Gergindi. Gerginlikten tırnaklarını yiyordu. Misafir odası, yukarı kat. Son yarım saattir yaptığı gibi merdivenlerle bakışıyordu. Solukları düzene girmiyordu. Bütün vücudu kasılmış istemeden ellerini saçlarına atmış kıvırcık yeşil bukleleri çekiştiriyordu.
Gergin bir nefes verdi. Bitireceğim demişti. Evet demişti ama bu o kadar kolay değildi. Kırmızı saçlı birinin ona yaklaştığını gördü. Gözleri ahşap merdivenlere öyle bir odaklanmıştı ki etrafında olan biten olayları unutalı çok oluyordu.

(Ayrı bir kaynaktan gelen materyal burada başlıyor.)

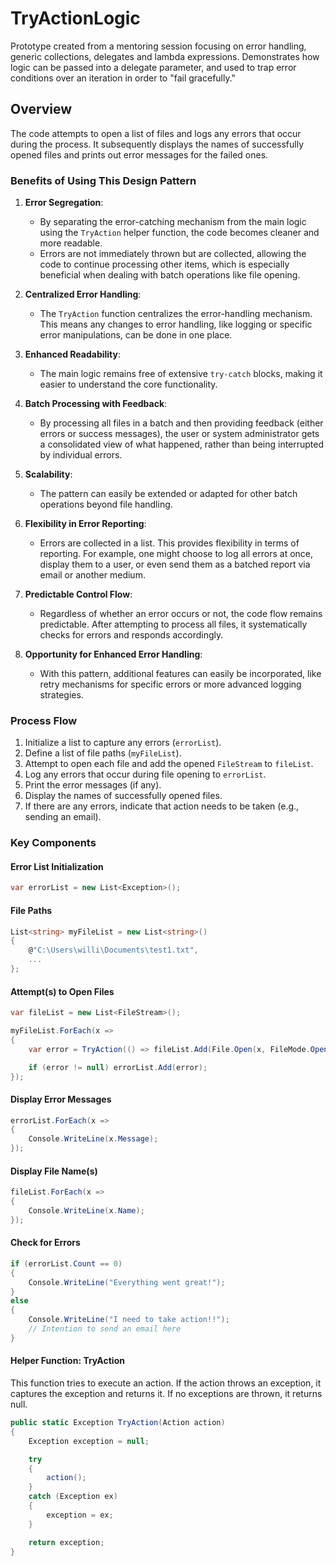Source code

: # TryActionLogic
Prototype created from a mentoring session focusing on error handling, generic collections, delegates and lambda expressions. Demonstrates how logic can be passed into a delegate parameter, and used to trap error conditions over an iteration in order to "fail gracefully."

## Overview

The code attempts to open a list of files and logs any errors that occur during the process. It subsequently displays the names of successfully opened files and prints out error messages for the failed ones.

### Benefits of Using This Design Pattern

1. **Error Segregation**: 
   - By separating the error-catching mechanism from the main logic using the `TryAction` helper function, the code becomes cleaner and more readable.
   - Errors are not immediately thrown but are collected, allowing the code to continue processing other items, which is especially beneficial when dealing with batch operations like file opening.

2. **Centralized Error Handling**:
   - The `TryAction` function centralizes the error-handling mechanism. This means any changes to error handling, like logging or specific error manipulations, can be done in one place.

3. **Enhanced Readability**:
   - The main logic remains free of extensive `try-catch` blocks, making it easier to understand the core functionality.

4. **Batch Processing with Feedback**:
   - By processing all files in a batch and then providing feedback (either errors or success messages), the user or system administrator gets a consolidated view of what happened, rather than being interrupted by individual errors.

5. **Scalability**:
   - The pattern can easily be extended or adapted for other batch operations beyond file handling.

6. **Flexibility in Error Reporting**:
   - Errors are collected in a list. This provides flexibility in terms of reporting. For example, one might choose to log all errors at once, display them to a user, or even send them as a batched report via email or another medium.

7. **Predictable Control Flow**:
   - Regardless of whether an error occurs or not, the code flow remains predictable. After attempting to process all files, it systematically checks for errors and responds accordingly.

8. **Opportunity for Enhanced Error Handling**:
   - With this pattern, additional features can easily be incorporated, like retry mechanisms for specific errors or more advanced logging strategies.

### Process Flow

1. Initialize a list to capture any errors (`errorList`).
2. Define a list of file paths (`myFileList`).
3. Attempt to open each file and add the opened `FileStream` to `fileList`.
4. Log any errors that occur during file opening to `errorList`.
5. Print the error messages (if any).
6. Display the names of successfully opened files.
7. If there are any errors, indicate that action needs to be taken (e.g., sending an email).

### Key Components

#### Error List Initialization

```csharp
var errorList = new List<Exception>();
```

#### File Paths

```csharp
List<string> myFileList = new List<string>()
{
    @"C:\Users\willi\Documents\test1.txt",
    ...
};
```

#### Attempt(s) to Open Files

```csharp
var fileList = new List<FileStream>();

myFileList.ForEach(x =>
{
    var error = TryAction(() => fileList.Add(File.Open(x, FileMode.Open)));

    if (error != null) errorList.Add(error);
});
```

#### Display Error Messages

```csharp
errorList.ForEach(x =>
{
    Console.WriteLine(x.Message);
});
```

#### Display File Name(s)

```csharp
fileList.ForEach(x =>
{
    Console.WriteLine(x.Name);
});
```

#### Check for Errors

```csharp
if (errorList.Count == 0)
{
    Console.WriteLine("Everything went great!");
}
else
{
    Console.WriteLine("I need to take action!!");
    // Intention to send an email here
}
```

#### Helper Function: TryAction

This function tries to execute an action. If the action throws an exception, it captures the exception and returns it. If no exceptions are thrown, it returns null.

```csharp
public static Exception TryAction(Action action)
{
    Exception exception = null;

    try
    {
        action();
    }
    catch (Exception ex)
    {
        exception = ex;
    }

    return exception;
}
```
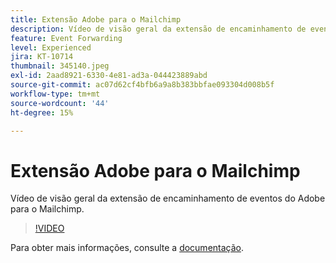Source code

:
 ```yaml
---
title: Extensão Adobe para o Mailchimp
description: Vídeo de visão geral da extensão de encaminhamento de eventos do Adobe para o Mailchimp.
feature: Event Forwarding
level: Experienced
jira: KT-10714
thumbnail: 345140.jpeg
exl-id: 2aad8921-6330-4e81-ad3a-044423889abd
source-git-commit: ac07d62cf4bfb6a9a8b383bbfae093304d008b5f
workflow-type: tm+mt
source-wordcount: '44'
ht-degree: 15%

---
```


# Extensão Adobe para o Mailchimp

Vídeo de visão geral da extensão de encaminhamento de eventos do Adobe para o Mailchimp.

>[!VIDEO](https://video.tv.adobe.com/v/345140/?quality=12&learn=on)

Para obter mais informações, consulte a [documentação](https://experienceleague.adobe.com/docs/experience-platform/tags/extensions/adobe/mailchimp-edge/overview.html).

"Hey, Izuku. Bakubro nerde gördün mü?" diyerek yanındaki sandalyeye oturdu yorulmuş bir şekilde Kirishima. Son 15 dakikadır Mina'ya yeni öğrendiği dansı gösteriyordu ve hem terlemiş hem de yorulmuştu.
"Bilmiyorum." diye yanıtladı onu Deku. Sesi kısık çıkmıştı, konuşurken Kirishima'nın yüzüne bir saniye olsun bakmamıştı. Gözleri o merdivene sabitliydi. Sanki ordan yukarı çıkarsa hayatı bitecek gibiydi.
"Sen iyi misin? Eğlen biraz." dedi Kirishima gergince.
"Biraz midem bulanıyor sadece." diye yanıtladı onu Deku. Nihayet bakışlarını merdivenlerden çekebilmiş ve kırmızı gözlere odaklanabilmişti. Yüzüne inandırıcı olduğunu düşündüğü bir gülümseme koydu.
"Elimi yüzümü yıkarsam düzelir." dedi ve sandalyesinden kalktı. O koridorda dans ederek kendi halinde takılan birkaç kişinin yanından geçerken "Geç kalma!" diye bağırdı Kirishima, ardından ekledi.
" Birazdan geri sayım başlar.Tabi duyduysan.."
Cümlesinin sonlarına doğru sesi kısılırken elindeki birayı götürdü dudaklarının arasına. Kafasına diktiği sırada Sero yanına geldi.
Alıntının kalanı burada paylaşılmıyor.